Establishment of an in vitro vascular anastomosis model in a microfluidic device

Formation of vascular anastomoses is critical for the development of transplantable tissue-engineered grafts, because rapid blood perfusion is required for the maintenance of implanted tissue grafts. However, the process of vascular anastomosis remains unclear due to difficulties in observing vascular anastomosis after transplantation. Although several groups have developed in vitro models of vascular anastomosis, there is a lack of a suitable in vitro anastomosis model that includes perivascular cells. Therefore, we aimed to establish an in vitro vascular anastomosis model containing perivascular cells by a combination of human umbilical vein endothelial cell (HUVEC) monoculture and HUVEC-mesenchymal stem cell (MSC) coculture in a microfluidic device. We found that vascular formation was inhibited when HUVECs were seeded on both sides of gel scaffolds, but HUVECs formed vascular networks when they were seeded on one side only. Next, we tested a series of HUVEC:MSC ratios to induce vascular anastomoses. The results demonstrated that addition of MSCs induced vascular anastomosis. In particular, the number of vascular anastomoses was significantly increased at a HUVEC:MSC ratio of 2:8. The process of vascular anastomosis was further investigated by live-cell imaging of green fluorescent protein-expressing HUVECs, which revealed that vascular anastomoses with continuous lumens were constructed during days 8–10. Computational simulation of VEGF concentrations suggested that local VEGF gradients play important roles in vascular formation while the addition of MSCs was critical for anastomosis. This anastomosis model will provide insights for both the development of tissue-engineered grafts and for the construction of large tissues by assembling multiple tissue-engineered constructs.

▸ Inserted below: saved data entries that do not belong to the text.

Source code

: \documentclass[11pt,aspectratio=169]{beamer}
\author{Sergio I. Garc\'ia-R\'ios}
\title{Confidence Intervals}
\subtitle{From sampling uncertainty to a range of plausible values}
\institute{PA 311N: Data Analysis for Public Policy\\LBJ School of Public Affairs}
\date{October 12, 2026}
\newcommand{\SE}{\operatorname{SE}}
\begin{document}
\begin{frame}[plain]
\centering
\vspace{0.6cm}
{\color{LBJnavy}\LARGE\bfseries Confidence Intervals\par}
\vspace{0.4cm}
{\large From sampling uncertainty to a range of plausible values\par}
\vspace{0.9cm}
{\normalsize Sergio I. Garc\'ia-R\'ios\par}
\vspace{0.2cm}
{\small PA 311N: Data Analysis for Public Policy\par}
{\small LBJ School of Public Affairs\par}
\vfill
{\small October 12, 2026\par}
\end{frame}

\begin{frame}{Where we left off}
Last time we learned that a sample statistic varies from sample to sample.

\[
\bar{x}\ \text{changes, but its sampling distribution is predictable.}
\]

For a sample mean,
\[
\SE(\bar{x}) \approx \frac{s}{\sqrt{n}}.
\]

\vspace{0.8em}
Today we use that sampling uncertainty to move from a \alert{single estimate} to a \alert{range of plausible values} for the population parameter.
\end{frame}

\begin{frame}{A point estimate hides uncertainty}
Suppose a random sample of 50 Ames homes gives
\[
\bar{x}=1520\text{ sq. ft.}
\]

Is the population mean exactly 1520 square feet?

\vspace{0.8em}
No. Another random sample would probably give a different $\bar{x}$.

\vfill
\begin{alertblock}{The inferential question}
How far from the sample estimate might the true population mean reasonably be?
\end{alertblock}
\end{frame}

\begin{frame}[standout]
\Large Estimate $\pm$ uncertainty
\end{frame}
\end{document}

Fabrication of uterine decellularized matrix using high hydrostatic pressure through depolymerization of actin filaments

Recently, many groups in the field of tissue engineering have attempted to utilize decellularized matrices for tissue regeneration. The decellularized matrices are known as a suitable tissue-engineered scaffold that retains the original structure of extracellular matrix (ECM) in the native tissue as well as its complex vasculature. While chemical reagents such as sodium dodecyl sulfate (SDS) are generally selected to fabricate the decellularized matrices due to its ease of use, high hydrostatic pressure (HHP) has become a powerful alternative to induce the decellularization without using any chemical reagents which have a possibility to provoke inflammatory response by the residual chemicals after in vivo transplantation. Although the HHP has been regarded as a promising tool to decellularize the native tissue, its fabrication mechanism remains still unknown. The aim of this study was to investigate the fabrication mechanism using HHP of 980 MPa to decellularize uterine tissues harvested from Sprague Dawley rats. As a result of histochemical analysis, we first reported that actin filaments in the uterine tissue were depolymerized by applying HHP. Our present findings will lead to the optimization of fabrication method using hydrostatic pressure to have an optimal decellularize matrix with complete micro- and macro-structures of the native tissue for tissue regeneration.